One of my favorite rides in Disneyland is the Indiana Jones Adventure.
The ride’s grand opening to the public happened during my very first trip to Disneyland. After a three hour wait, we were among the few hundred people to ride the highly anticipated new attraction. It was a glorious adventure!
I don’t remember it being scary, but I’m sure I was frightened.
Fast forward to 2016. I was experiencing Disneyland for the first time with my nephews. The eldest one is braver than I ever could hope to be. On this day, it was his second go-round on Indiana Jones during that trip, my first after that inaugural ride over a decade ago.
Eyes wide, he whispered low, “I won’t be scared.”

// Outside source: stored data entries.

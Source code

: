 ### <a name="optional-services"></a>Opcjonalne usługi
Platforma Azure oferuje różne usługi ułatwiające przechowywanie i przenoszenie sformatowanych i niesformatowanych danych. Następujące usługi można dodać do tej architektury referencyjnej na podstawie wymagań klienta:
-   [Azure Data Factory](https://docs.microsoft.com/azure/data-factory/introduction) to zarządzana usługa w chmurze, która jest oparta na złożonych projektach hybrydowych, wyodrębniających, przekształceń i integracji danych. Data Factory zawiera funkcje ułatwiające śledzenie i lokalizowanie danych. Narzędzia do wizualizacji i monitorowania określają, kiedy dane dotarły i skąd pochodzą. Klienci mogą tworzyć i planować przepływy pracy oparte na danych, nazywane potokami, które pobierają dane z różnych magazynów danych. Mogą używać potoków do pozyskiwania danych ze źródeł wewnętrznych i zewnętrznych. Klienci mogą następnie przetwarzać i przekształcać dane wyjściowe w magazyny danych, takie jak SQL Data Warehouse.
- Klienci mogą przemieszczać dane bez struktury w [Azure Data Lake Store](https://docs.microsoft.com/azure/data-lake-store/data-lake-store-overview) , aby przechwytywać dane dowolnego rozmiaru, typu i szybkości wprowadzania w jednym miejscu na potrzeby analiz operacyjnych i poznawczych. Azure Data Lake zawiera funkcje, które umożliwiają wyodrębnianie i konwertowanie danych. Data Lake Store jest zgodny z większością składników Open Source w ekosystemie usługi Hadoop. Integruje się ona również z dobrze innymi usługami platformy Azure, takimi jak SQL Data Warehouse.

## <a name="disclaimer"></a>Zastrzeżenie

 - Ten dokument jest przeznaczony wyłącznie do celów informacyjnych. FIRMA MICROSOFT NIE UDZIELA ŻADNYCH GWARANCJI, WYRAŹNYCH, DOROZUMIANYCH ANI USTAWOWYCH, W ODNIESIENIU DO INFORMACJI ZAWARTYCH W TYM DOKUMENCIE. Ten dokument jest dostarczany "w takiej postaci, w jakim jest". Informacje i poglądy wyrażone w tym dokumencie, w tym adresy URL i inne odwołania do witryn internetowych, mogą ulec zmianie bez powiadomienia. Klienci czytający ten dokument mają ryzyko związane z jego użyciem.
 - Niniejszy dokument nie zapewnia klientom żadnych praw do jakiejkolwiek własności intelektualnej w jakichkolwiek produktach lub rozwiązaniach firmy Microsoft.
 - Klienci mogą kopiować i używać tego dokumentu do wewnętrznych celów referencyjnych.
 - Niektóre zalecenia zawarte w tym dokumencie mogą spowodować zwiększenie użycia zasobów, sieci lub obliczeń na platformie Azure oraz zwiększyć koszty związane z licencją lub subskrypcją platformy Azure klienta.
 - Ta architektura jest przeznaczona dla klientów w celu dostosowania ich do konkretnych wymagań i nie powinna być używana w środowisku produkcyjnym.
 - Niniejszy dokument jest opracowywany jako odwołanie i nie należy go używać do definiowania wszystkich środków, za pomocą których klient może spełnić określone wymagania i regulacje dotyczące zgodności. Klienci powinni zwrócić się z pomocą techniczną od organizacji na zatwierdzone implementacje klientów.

I smiled at him, unsure of my own fear status.
We climbed into the jeep, buckled in. And I held his hand, because for some reason, I have grown afraid of rides.
“Don’t be scared,” he said, with less courage than his first declaration.
All throughout the ride, his hand gripped mine. His hold became tighter and tighter and tighter and tighter as the ride darkened to amplify the thrill.
He was frightened. And so was I. But we held onto each other, silently committed to the promise to never let go.
After the ride ended and my spine cried with relief from being jostled and juggled for the past four minutes, my nephew abounding with alacrity, leapt out of the electronic buggy and ran to his mother.
“I was brave! I wasn’t even scared.”
He beamed at me, the truth lovingly tucked away between the two of us.
Yes, Kid. I held your hand and you held mine. We were both terrified. But when we’re together, we can be brave.
I often think about this moment when I need to do the brave thing.
Analysis paralysis is my go-to response to big, brave things. But then I remember this:
Do not be afraid, for I am with you. Do not be discouraged, for I am your God. I will strengthen you and help you. I will hold you up with my victorious right hand. -Isaiah 41:10
Sometimes when I picture bravery, I think about the lone hero, standing at the edge of the sea, looking toward the oncoming storm. She is determined to remain firm in her principles and face the storm on her own. She may have been abandoned in her journey, but she will withstand the fight.
She will do the brave thing.
But perhaps the most common picture of one who stands in bravery isn’t the one who stands alone. Perhaps bravery happens when I admit my fear to God and know that he understands. When I know that he will gently hold my hand and tell me that I need not be afraid because he is with me.
Furthermore, as the church, we can be God’s hands and feet. We can hold each other’s hands, terrified. But together, we can strengthen the other.
We can stand up to injustice.
We can walk towards grace.
We can build communities of peace.
We can do the brave things.
Whenever I need to do a big thing, I remember this treasured memory with my nephew and remember that I can hold God’s hand. I may still be terrified, but I am safe in the firm hold of my Father.
Sometimes it looks like:
Singing a hymn or a song
Meditating on a Bible verse
Sharing my journey with friends
But most of the time, it’s a whispered prayer, a simple request on repeat, breathed into God’s ear.
And he will answer: Be not afraid.
In the end, I will do the brave thing because of the truth that stands between us: He is with me and He will not let me go.